Today, with her grassroots organization the Homeless Ordinance Moratorium Endeavor (HOME), she'll lead a protest against fining the homeless $100 for sleeping in the open. The ordinance forbids camping "within any park, parkway, recreation area, open space, or other public or private property." This is happening in a city with far more homeless individuals than shelter beds. Stand with Terri and the homeless of Boulder. Call for a repeal of the ordinance.

The law simply doesn't work. A resolution from HOME suggesting an alternative solution to the current ordinance points out that from 2005 to August 2009, the city issued 1,583 camping tickets. Only 149 of these tickets have been paid. To repeat, less than 10% of all tickets given were paid. But -- this is where it gets interesting -- violators of this law spent a total of 1,516 nights in jail because they simply couldn't pay the fine. A question naturally arises: is the point of this law really to promote health and safety in the city, as officials have said, or is it to hide the homeless in the local jail?

Usually a leader in progressive social policies, Boulder joins a list of cities like Los Angeles, St. Petersburg and Atlanta that have attempted to make homeless people less visible by forcing them to the margins. Officials in Boulder and other cities should know that laws like these have proven unconstitutional and ineffective time and again.

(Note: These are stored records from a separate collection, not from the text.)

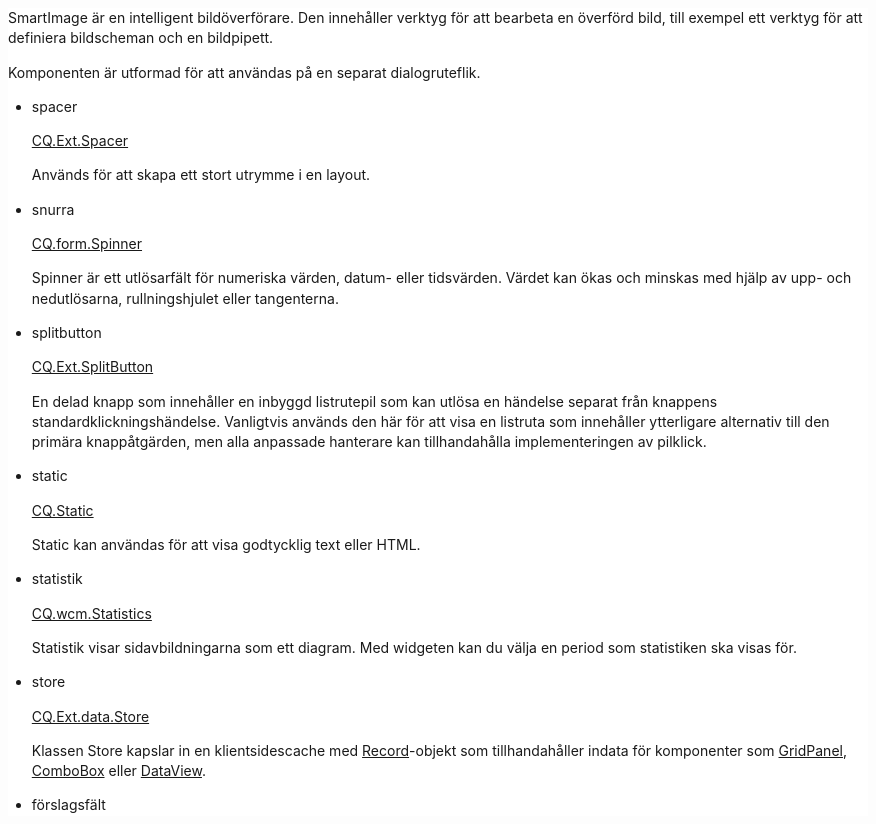   SmartImage är en intelligent bildöverförare. Den innehåller verktyg för att bearbeta en överförd bild, till exempel ett verktyg för att definiera bildscheman och en bildpipett.

  Komponenten är utformad för att användas på en separat dialogruteflik.

* spacer

  [CQ.Ext.Spacer](https://helpx.adobe.com/experience-manager/6-5/sites/developing/using/reference-materials/widgets-api/index.html?class=CQ.Ext.Spacer)

  Används för att skapa ett stort utrymme i en layout.

* snurra

  [CQ.form.Spinner](https://helpx.adobe.com/experience-manager/6-5/sites/developing/using/reference-materials/widgets-api/index.html?class=CQ.form.Spinner)

  Spinner är ett utlösarfält för numeriska värden, datum- eller tidsvärden. Värdet kan ökas och minskas med hjälp av upp- och nedutlösarna, rullningshjulet eller tangenterna.

* splitbutton

  [CQ.Ext.SplitButton](https://helpx.adobe.com/experience-manager/6-5/sites/developing/using/reference-materials/widgets-api/index.html?class=CQ.Ext.SplitButton)

  En delad knapp som innehåller en inbyggd listrutepil som kan utlösa en händelse separat från knappens standardklickningshändelse. Vanligtvis används den här för att visa en listruta som innehåller ytterligare alternativ till den primära knappåtgärden, men alla anpassade hanterare kan tillhandahålla implementeringen av pilklick.

* static

  [CQ.Static](https://helpx.adobe.com/experience-manager/6-5/sites/developing/using/reference-materials/widgets-api/index.html?class=CQ.Static)

  Static kan användas för att visa godtycklig text eller HTML.

* statistik

  [CQ.wcm.Statistics](https://helpx.adobe.com/experience-manager/6-5/sites/developing/using/reference-materials/widgets-api/index.html?class=CQ.wcm.Statistics)

  Statistik visar sidavbildningarna som ett diagram. Med widgeten kan du välja en period som statistiken ska visas för.

* store

  [CQ.Ext.data.Store](https://helpx.adobe.com/experience-manager/6-5/sites/developing/using/reference-materials/widgets-api/index.html?class=CQ.Ext.data.Store)

  Klassen Store kapslar in en klientsidescache med [Record](https://helpx.adobe.com/experience-manager/6-5/sites/developing/using/reference-materials/widgets-api/index.html?class=CQ.Ext.data.Record)-objekt som tillhandahåller indata för komponenter som [GridPanel](https://helpx.adobe.com/experience-manager/6-5/sites/developing/using/reference-materials/widgets-api/index.html?class=CQ.Ext.grid.GridPanel), [ComboBox](https://helpx.adobe.com/experience-manager/6-5/sites/developing/using/reference-materials/widgets-api/index.html?class=CQ.Ext.form.ComboBox) eller [DataView](https://helpx.adobe.com/experience-manager/6-5/sites/developing/using/reference-materials/widgets-api/index.html?class=CQ.Ext.DataView).

* förslagsfält

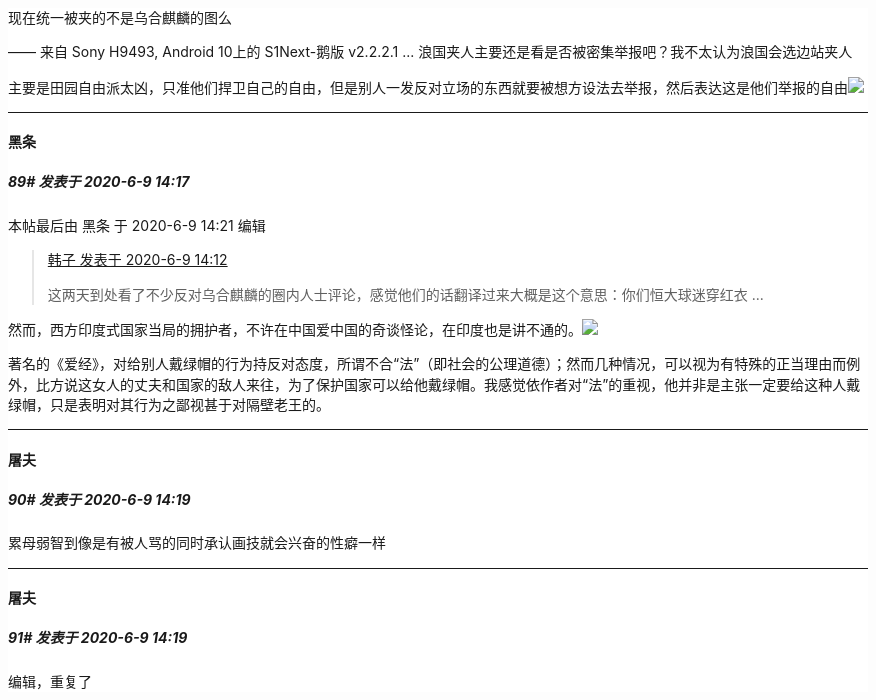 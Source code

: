 现在统一被夹的不是乌合麒麟的图么


—— 来自 Sony H9493, Android 10上的 S1Next-鹅版 v2.2.2.1 ...</blockquote>
浪国夹人主要还是看是否被密集举报吧？我不太认为浪国会选边站夹人

主要是田园自由派太凶，只准他们捍卫自己的自由，但是别人一发反对立场的东西就要被想方设法去举报，然后表达这是他们举报的自由<img src="https://static.saraba1st.com/image/smiley/face2017/192.png" referrerpolicy="no-referrer">







-----

####  黑条  
##### 89#       发表于 2020-6-9 14:17



 本帖最后由 黑条 于 2020-6-9 14:21 编辑 
<blockquote><a href="httphttps://bbs.saraba1st.com/2b/forum.php?mod=redirect&amp;goto=findpost&amp;pid=47734788&amp;ptid=1940592" target="_blank">韩子 发表于 2020-6-9 14:12</a>

这两天到处看了不少反对乌合麒麟的圈内人士评论，感觉他们的话翻译过来大概是这个意思：你们恒大球迷穿红衣 ...</blockquote>
然而，西方印度式国家当局的拥护者，不许在中国爱中国的奇谈怪论，在印度也是讲不通的。<img src="https://static.saraba1st.com/image/smiley/face2017/037.png" referrerpolicy="no-referrer">

著名的《爱经》，对给别人戴绿帽的行为持反对态度，所谓不合“法”（即社会的公理道德）；然而几种情况，可以视为有特殊的正当理由而例外，比方说这女人的丈夫和国家的敌人来往，为了保护国家可以给他戴绿帽。我感觉依作者对“法”的重视，他并非是主张一定要给这种人戴绿帽，只是表明对其行为之鄙视甚于对隔壁老王的。







-----

####  屠夫  
##### 90#       发表于 2020-6-9 14:19




累母弱智到像是有被人骂的同时承认画技就会兴奋的性癖一样







-----

####  屠夫  
##### 91#       发表于 2020-6-9 14:19




编辑，重复了




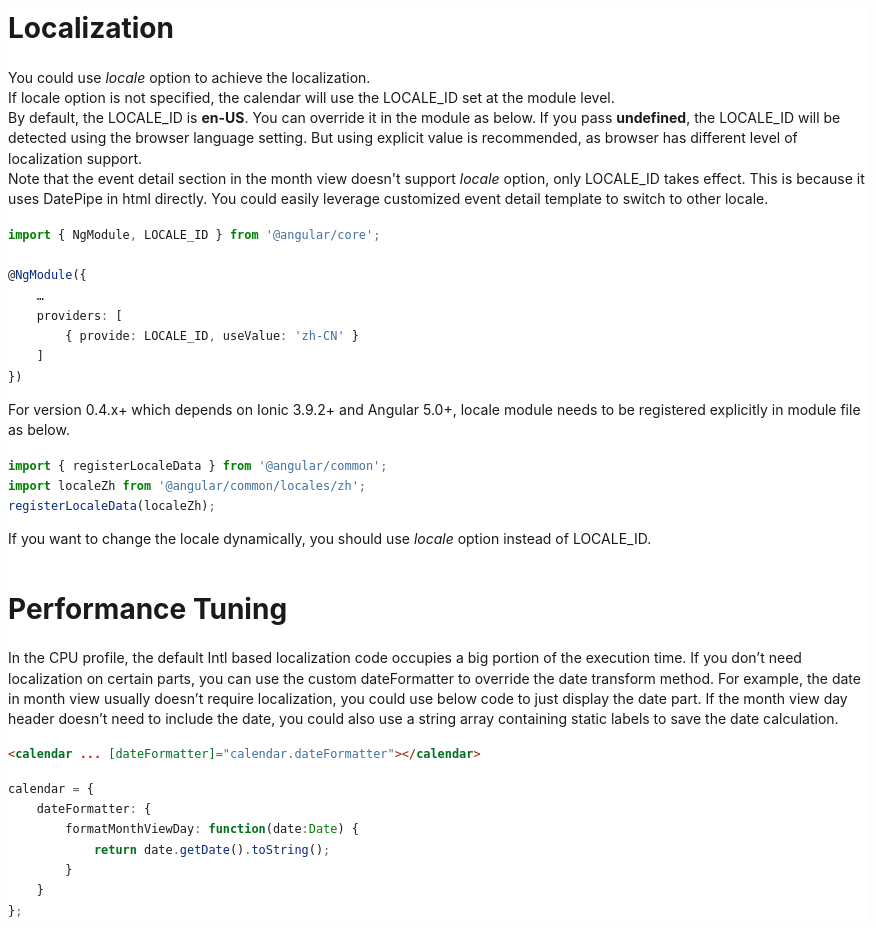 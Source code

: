 # Localization    
You could use *locale* option to achieve the localization.  
If locale option is not specified, the calendar will use the LOCALE_ID set at the module level.  
By default, the LOCALE_ID is **en-US**. You can override it in the module as below. If you pass **undefined**, the LOCALE_ID will be detected using the browser language setting. But using explicit value is recommended, as browser has different level of localization support.    
Note that the event detail section in the month view doesn't support *locale* option, only LOCALE_ID takes effect. This is because it uses DatePipe in html directly. You could easily leverage customized event detail template to switch to other locale. 

``` typescript
import { NgModule, LOCALE_ID } from '@angular/core';

@NgModule({
    …
    providers: [
        { provide: LOCALE_ID, useValue: 'zh-CN' }
    ]
})
```

For version 0.4.x+ which depends on Ionic 3.9.2+ and Angular 5.0+, locale module needs to be registered explicitly in module file as below.
``` typescript
import { registerLocaleData } from '@angular/common';
import localeZh from '@angular/common/locales/zh';
registerLocaleData(localeZh);

```

If you want to change the locale dynamically, you should use *locale* option instead of LOCALE_ID.

# Performance Tuning    
In the CPU profile, the default Intl based localization code occupies a big portion of the execution time. If you don’t need localization on certain parts, you can use the custom dateFormatter to override the date transform method. For example, the date in month view usually doesn’t require localization, you could use below code to just display the date part. If the month view day header doesn’t need to include the date, you could also use a string array containing static labels to save the date calculation.

``` html
<calendar ... [dateFormatter]="calendar.dateFormatter"></calendar>
```
``` typescript
calendar = {
    dateFormatter: {
        formatMonthViewDay: function(date:Date) {
            return date.getDate().toString();
        }            
    }
};
```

To use an example from Miami, a federal court struck down a city ordinance nearly identical to Boulder's as far back as 1992, holding that "[Miami's] practice of arresting homeless individuals for performing essential, life-sustaining acts in public" violated the homeless plaintiffs' rights to travel, and due process under the 14th Amendment, and right to be free from cruel and unusual punishment under the Eighth Amendment. Add to this the unconstitutionality of singling out any one group for punishment (no one but the homeless would camp under bushes in winter) and Boulder is asking for a legal fight it will lose.

I don't believe that local leaders in Boulder or any other city which criminalizes the homeless enact these laws out of malice. They're simply misinformed and out of touch with the needs of their homeless citizens. It can't feel particularly honorable to enforce a law that demands money from those with nothing.

Boulder should allow camping safe zones. This would dispense with the tiresome debate over tent cities and provide for a safe, healthy alternative. These safe zones, as HOME suggests, could be in church and city parking lots and would undoubtedly be more easily regulated than a diffuse and vulnerable homeless population. This has become especially important as the number of homeless families increases exponentially. More than ever, we need laws that actually help people. Those that do choose to camp outside these safe zones could still be ticketed and given alternative sentences like mandatory vocational rehabilitation rather than pointless and expensive jail time.

Almost anything is better than punishing the homeless for sleeping outdoors. That's why I'm with Terri. I believe in her and her cause. The cause against punishing our society's most vulnerable, those without a home, is one that's easy to support. I hope leaders in Boulder and cities like it will join us. I hope you will join us.

Above: Homeless Ordinance Moratorium Endeavor (HOME) coordinator Terri Sternburg in a coffee shop in Boulder, Colorado. Photo by the author.

Noah Jennings is an outreach manager and advocate for the homeless in Colorado.